Speaking personally, I don't regret the decision to drop the weekly threat. I thought it was just a little bit silly, though I could see the point in it if you viewed it purely as a challenge to a species that is regarded as hopelessly inferior ("See if you can work this one out, pathetic earthlings!"). The trouble is that as Kambei says, these Mysterons are rather more vicious than the last incarnation. They play to win - and that raises questions in my mind about just how realistic that scenario is. Why? Because - and I've also said this elsewhere - they've already demonstrated capabilities that can't realistically be countered. If they wanted to destroy us utterly, they could do it. Cloudbase/Skybase is a phenomenally complex piece of engineering: assimilate just one key component of it, and/or a few key humans on board it, and you could almost certainly destroy it within minutes - and the same argument applies to any of the mountains of WMDs that mankind has accumulated around the globe over the years. The major population centres of Earth could be reduced to toxic piles of radioctive rubble in no time flat.

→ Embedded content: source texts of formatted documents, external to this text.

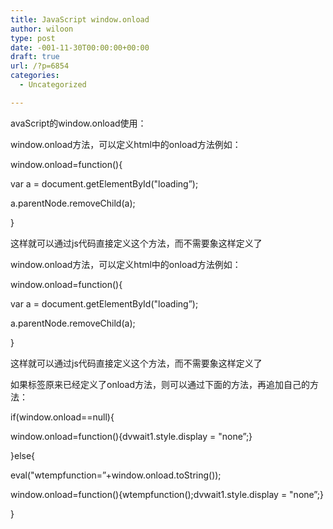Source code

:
 ```yaml
---
title: JavaScript window.onload
author: wiloon
type: post
date: -001-11-30T00:00:00+00:00
draft: true
url: /?p=6854
categories:
  - Uncategorized

---
```

avaScript的window.onload使用：


  
window.onload方法，可以定义html中的onload方法例如：
  
window.onload=function(){
  
var a = document.getElementById("loading&#8221;);
  
a.parentNode.removeChild(a);
  
}
  
这样就可以通过js代码直接定义这个方法，而不需要象这样定义了<body onload=&#8221;aaa()&#8221;>




  
window.onload方法，可以定义html中的onload方法例如：
  
window.onload=function(){
  
var a = document.getElementById("loading&#8221;);
  
a.parentNode.removeChild(a);
  
}
  
这样就可以通过js代码直接定义这个方法，而不需要象这样定义了<body onload=&#8221;aaa()&#8221;>



如果<body>标签原来已经定义了onload方法，则可以通过下面的方法，再追加自己的方法：

if(window.onload==null){
  
window.onload=function(){dvwait1.style.display = "none&#8221;;}
  
}else{
  
eval("wtempfunction=&#8221;+window.onload.toString());
  
window.onload=function(){wtempfunction();dvwait1.style.display = "none&#8221;;}
  
}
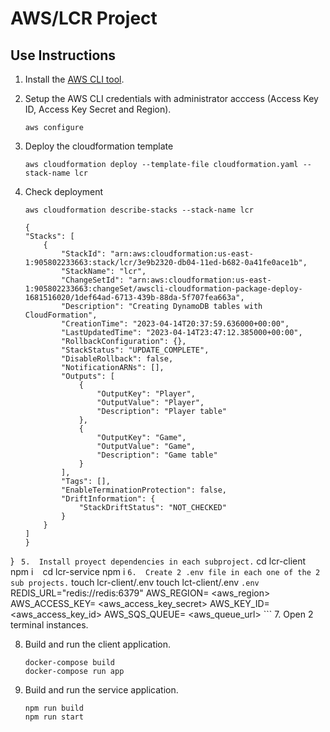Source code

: # AWS/LCR Project

## Use Instructions

1.  Install the [AWS CLI tool](https://aws.amazon.com/cli/).

2.  Setup the AWS CLI credentials with administrator acccess (Access Key ID, Access Key Secret and Region).
    ```
    aws configure
    ```
3.  Deploy the cloudformation template
    ```
    aws cloudformation deploy --template-file cloudformation.yaml --stack-name lcr
    ```
4.  Check deployment
    ```
    aws cloudformation describe-stacks --stack-name lcr
    
    {
    "Stacks": [
        {
            "StackId": "arn:aws:cloudformation:us-east-1:905802233663:stack/lcr/3e9b2320-db04-11ed-b682-0a41fe0ace1b",
            "StackName": "lcr",
            "ChangeSetId": "arn:aws:cloudformation:us-east-1:905802233663:changeSet/awscli-cloudformation-package-deploy-1681516020/1def64ad-6713-439b-88da-5f707fea663a",
            "Description": "Creating DynamoDB tables with CloudFormation",
            "CreationTime": "2023-04-14T20:37:59.636000+00:00",
            "LastUpdatedTime": "2023-04-14T23:47:12.385000+00:00",
            "RollbackConfiguration": {},
            "StackStatus": "UPDATE_COMPLETE",
            "DisableRollback": false,
            "NotificationARNs": [],
            "Outputs": [
                {
                    "OutputKey": "Player",
                    "OutputValue": "Player",
                    "Description": "Player table"
                },
                {
                    "OutputKey": "Game",
                    "OutputValue": "Game",
                    "Description": "Game table"
                }
            ],
            "Tags": [],
            "EnableTerminationProtection": false,
            "DriftInformation": {
                "StackDriftStatus": "NOT_CHECKED"
            }
        }
    ]
    }
}
    ``` 
5.  Install proyect dependencies in each subproject.
    ```
    cd lcr-client
    npm i
    ```
    ```
    cd lcr-service
    npm i
    ```
6.  Create 2 .env file in each one of the 2 sub projects.
    ```
    touch lcr-client/.env
    touch lct-client/.env
    ```
    .env
    ```
    REDIS_URL="redis://redis:6379"
    AWS_REGION= <aws_region>
    AWS_ACCESS_KEY= <aws_access_key_secret>
    AWS_KEY_ID= <aws_access_key_id>
    AWS_SQS_QUEUE= <aws_queue_url>
    ```
7.  Open 2 terminal instances.

8.  Build and run the client application.
    ```
    docker-compose build
    docker-compose run app
    ```
9.  Build and run the service application.
    ```
    npm run build
    npm run start
    ```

I have to believe therefore in both the original series and the new one that the Mysterons aren't really serious about this war at all. It's a nasty little game they're playing, for reasons that have never properly been explained - and to me, that one point is the single most unsatisfactory aspect of the concept of the Mysterons as they're portrayed in the new series. In the original series I could accept the situation presented, albeit with a large pinch of salt, but not really in the new one. It seems to me that either it should be made clear that the Mysterons are voluntarily limiting their actions, or it should be established that Spectrum have developed the means to prevent them (if they try hard enough) from initiating any truly apocalyptic scenarios.